▸ The task
For each line below that contains the string "following", copy that line.
*** Data extract ***
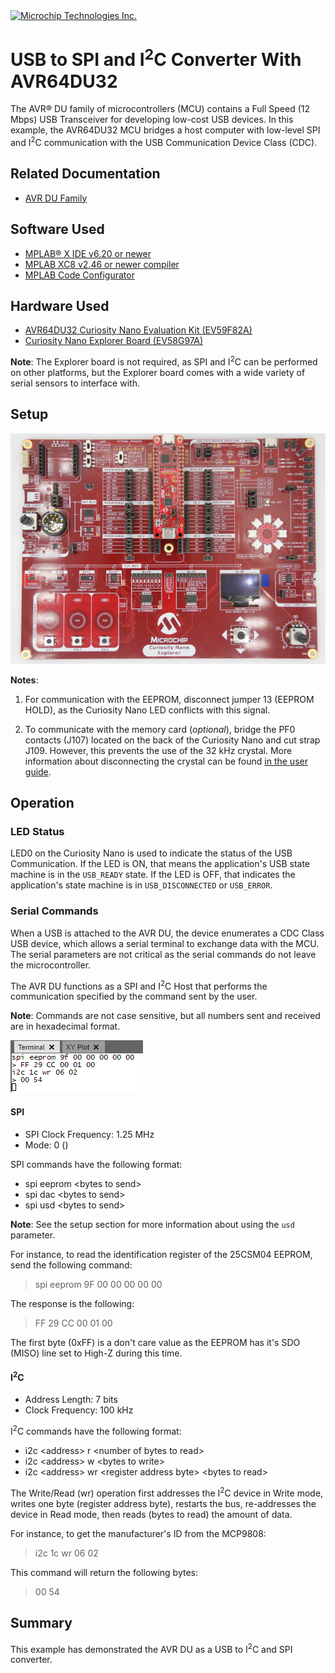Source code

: <!-- Please do not change this logo with link -->

<a target="_blank" href="https://www.microchip.com/" id="top-of-page">
   <picture>
      <source media="(prefers-color-scheme: light)" srcset="images/mchp_logo_light.png" width="350">
      <source media="(prefers-color-scheme: dark)" srcset="images/mchp_logo_dark.png" width="350">
      <img alt="Microchip Technologies Inc." src="https://www.microchip.com/content/experience-fragments/mchp/en_us/site/header/master/_jcr_content/root/responsivegrid/header/logo.coreimg.100.300.png/1605828081463/microchip.png">
   </picture>
</a>

# USB to SPI and I<sup>2</sup>C Converter With AVR64DU32

The AVR&reg; DU family of microcontrollers (MCU) contains a Full Speed (12 Mbps) USB Transceiver for developing low-cost USB devices. In this example, the AVR64DU32 MCU bridges a host computer with low-level SPI and I<sup>2</sup>C communication with the USB Communication Device Class (CDC). 

## Related Documentation
- [AVR DU Family](https://www.microchip.com/en-us/products/microcontrollers-and-microprocessors/8-bit-mcus/avr-mcus/avr-du?utm_source=GitHub&utm_medium=TextLink&utm_campaign=MCU8_AVR-DU&utm_content=avr64du32-serial-bridge-mplab-mcc-github&utm_bu=MCU08)  

## Software Used

- [MPLAB&reg; X IDE v6.20 or newer](https://www.microchip.com/en-us/tools-resources/develop/mplab-x-ide?utm_source=GitHub&utm_medium=TextLink&utm_campaign=MCU8_AVR-DU&utm_content=avr64du32-serial-bridge-mplab-mcc-github&utm_bu=MCU08)
- [MPLAB XC8 v2.46 or newer compiler](https://www.microchip.com/en-us/tools-resources/develop/mplab-xc-compilers?utm_source=GitHub&utm_medium=TextLink&utm_campaign=MCU8_AVR-DU&utm_content=avr64du32-serial-bridge-mplab-mcc-github&utm_bu=MCU08)
- [MPLAB Code Configurator](https://www.microchip.com/en-us/tools-resources/configure/mplab-code-configurator?utm_source=GitHub&utm_medium=TextLink&utm_campaign=MCU8_AVR-DU&utm_content=avr64du32-serial-bridge-mplab-mcc-github&utm_bu=MCU08)

## Hardware Used

- [AVR64DU32 Curiosity Nano Evaluation Kit (EV59F82A)](https://www.microchip.com/en-us/development-tool/EV59F82A?utm_source=GitHub&utm_medium=TextLink&utm_campaign=MCU8_AVR-DU&utm_content=avr64du32-serial-bridge-mplab-mcc-github&utm_bu=MCU08)
- [Curiosity Nano Explorer Board (EV58G97A)](https://www.microchip.com/en-us/development-tool/EV58G97A?utm_source=GitHub&utm_medium=TextLink&utm_campaign=MCU8_AVR-DU&utm_content=avr64du32-serial-bridge-mplab-mcc-github&utm_bu=MCU08)

**Note**: The Explorer board is not required, as SPI and I<sup>2</sup>C can be performed on other platforms, but the Explorer board comes with a wide variety of serial sensors to interface with. 

## Setup

![Explorer board image](./images/board.JPG)

**Notes**: 

1. For communication with the EEPROM, disconnect jumper 13 (EEPROM HOLD), as the Curiosity Nano LED conflicts with this signal.

2. To communicate with the memory card (*optional*), bridge the PF0 contacts (J107) located on the back of the Curiosity Nano and cut strap J109. However, this prevents the use of the 32 kHz crystal. More information about disconnecting the crystal can be found [in the user guide](https://onlinedocs.microchip.com/oxy/GUID-6E827030-13B3-4E71-AB50-A32EBF5333B9-en-US-1/GUID-A9D2F79F-11A0-43BB-BAB1-0A87B0D59138.html#GUID-A9D2F79F-11A0-43BB-BAB1-0A87B0D59138). 

## Operation

### LED Status

LED0 on the Curiosity Nano is used to indicate the status of the USB Communication. If the LED is ON, that means the application's USB state machine is in the `USB_READY` state. If the LED is OFF, that indicates the application's state machine is in `USB_DISCONNECTED` or `USB_ERROR`.

### Serial Commands

When a USB is attached to the AVR DU, the device enumerates a CDC Class USB device, which allows a serial terminal to exchange data with the MCU. The serial parameters are not critical as the serial commands do not leave the microcontroller.  

The AVR DU functions as a SPI and I<sup>2</sup>C Host that performs the communication specified by the command sent by the user.

**Note**: Commands are not case sensitive, but all numbers sent and received are in hexadecimal format.  

![Serial Terminal Output](./images/serialTerminalOutput.png)  

#### SPI

- SPI Clock Frequency: 1.25 MHz
- Mode: 0 ()

SPI commands have the following format:

- spi eeprom \<bytes to send\>  
- spi dac \<bytes to send\>
- spi usd \<bytes to send\>

**Note**: See the setup section for more information about using the `usd` parameter.

For instance, to read the identification register of the 25CSM04 EEPROM, send the following command: 

> spi eeprom 9F 00 00 00 00 00 

The response is the following:

> FF 29 CC 00 01 00

The first byte (0xFF) is a don't care value as the EEPROM has it's SDO (MISO) line set to High-Z during this time.

#### I<sup>2</sup>C

- Address Length: 7 bits
- Clock Frequency: 100 kHz

I<sup>2</sup>C commands have the following format:

- i2c \<address\> r \<number of bytes to read>
- i2c \<address\> w \<bytes to write>
- i2c \<address\> wr \<register address byte> \<bytes to read\>

The Write/Read (wr) operation first addresses the I<sup>2</sup>C device in Write mode, writes one byte (register address byte), restarts the bus, re-addresses the device in Read mode, then reads (bytes to read) the amount of data. 

For instance, to get the manufacturer's ID from the MCP9808:
> i2c 1c wr 06 02

This command will return the following bytes:
> 00 54

## Summary

This example has demonstrated the AVR DU as a USB to I<sup>2</sup>C and SPI converter.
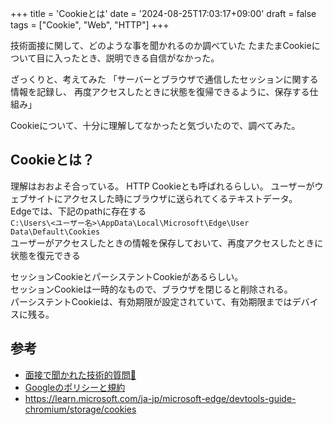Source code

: +++
title = 'Cookieとは'
date = '2024-08-25T17:03:17+09:00'
draft = false 
tags = ["Cookie", "Web", "HTTP"]
+++

技術面接に関して、どのような事を聞かれるのか調べていた
たまたまCookieについて目に入ったとき、説明できる自信がなかった。

ざっくりと、考えてみた
「サーバーとブラウザで通信したセッションに関する情報を記録し、
再度アクセスしたときに状態を復帰できるように、保存する仕組み」

Cookieについて、十分に理解してなかったと気づいたので、調べてみた。

## Cookieとは？

理解はおおよそ合っている。
HTTP Cookieとも呼ばれるらしい。
ユーザーがウェブサイトにアクセスした時にブラウザに送られてくるテキストデータ。  
Edgeでは、下記のpathに存在する  
`C:\Users\<ユーザー名>\AppData\Local\Microsoft\Edge\User Data\Default\Cookies`  
ユーザーがアクセスしたときの情報を保存しておいて、再度アクセスしたときに状態を復元できる  

セッションCookieとパーシステントCookieがあるらしい。  
セッションCookieは一時的なもので、ブラウザを閉じると削除される。  
パーシステントCookieは、有効期限が設定されていて、有効期限まではデバイスに残る。

## 参考

- [面接で聞かれた技術的質問🚀](https://zenn.dev/hidebon0630/articles/75022374e28cdf)
- [Googleのポリシーと規約](https://policies.google.com/technologies/cookies?hl=ja)
- <https://learn.microsoft.com/ja-jp/microsoft-edge/devtools-guide-chromium/storage/cookies>
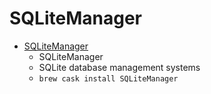 # SQLiteManager
- [SQLiteManager](https://www.sqlabs.com/sqlitemanager.php)
  -  SQLiteManager
  - SQLite database management systems
  - `brew cask install SQLiteManager`
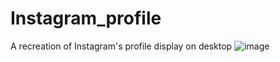 # Instagram_profile
A recreation of Instagram's profile display on desktop
![image](https://user-images.githubusercontent.com/102704201/235716867-b337971b-ec7e-4cf7-af6a-7f74f11151be.png)
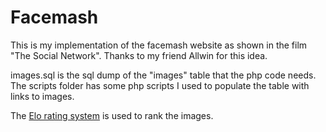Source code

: # Facemash

This is my implementation of the facemash website as shown in the film "The Social Network". 
Thanks to my friend Allwin for this idea.

images.sql is the sql dump of the "images" table that the php code needs. The scripts folder has some php scripts I used to populate the table with links to images.

The [Elo rating system](https://en.wikipedia.org/wiki/Elo_rating_system) is used to rank the images.
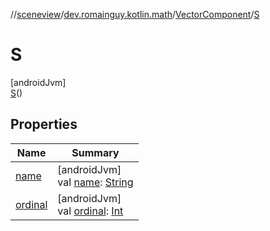 //[sceneview](../../../../index.md)/[dev.romainguy.kotlin.math](../../index.md)/[VectorComponent](../index.md)/[S](index.md)

# S

[androidJvm]\
[S](index.md)()

## Properties

| Name | Summary |
|---|---|
| [name](../../../io.github.sceneview.texture/-texture-loader/-texture-type/-c-o-l-o-r/index.md#-372974862%2FProperties%2F-1571379623) | [androidJvm]<br>val [name](../../../io.github.sceneview.texture/-texture-loader/-texture-type/-c-o-l-o-r/index.md#-372974862%2FProperties%2F-1571379623): [String](https://kotlinlang.org/api/latest/jvm/stdlib/kotlin/-string/index.html) |
| [ordinal](../../../io.github.sceneview.texture/-texture-loader/-texture-type/-c-o-l-o-r/index.md#-739389684%2FProperties%2F-1571379623) | [androidJvm]<br>val [ordinal](../../../io.github.sceneview.texture/-texture-loader/-texture-type/-c-o-l-o-r/index.md#-739389684%2FProperties%2F-1571379623): [Int](https://kotlinlang.org/api/latest/jvm/stdlib/kotlin/-int/index.html) |
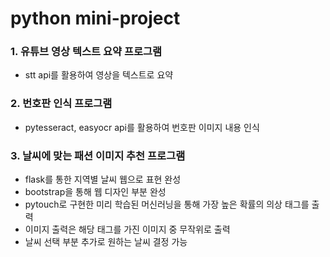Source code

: # python mini-project

### 1. 유튜브 영상 텍스트 요약 프로그램
- stt api를 활용하여 영상을 텍스트로 요약

### 2. 번호판 인식 프로그램
- pytesseract, easyocr api를 활용하여 번호판 이미지 내용 인식

### 3. 날씨에 맞는 패션 이미지 추천 프로그램
- flask를 통한 지역별 날씨 웹으로 표현 완성
- bootstrap을 통해 웹 디자인 부분 완성
- pytouch로 구현한 미리 학습된 머신러닝을 통해 가장 높은 확률의 의상 태그를 출력
- 이미지 출력은 해당 태그를 가진 이미지 중 무작위로 출력
- 날씨 선택 부분 추가로 원하는 날씨 결정 가능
*** End of Data extract ***
▸ Reply to the exercise
SPI commands have the following format:
For instance, to read the identification register of the 25CSM04 EEPROM, send the following command: 
The response is the following:
I<sup>2</sup>C commands have the following format:
This command will return the following bytes:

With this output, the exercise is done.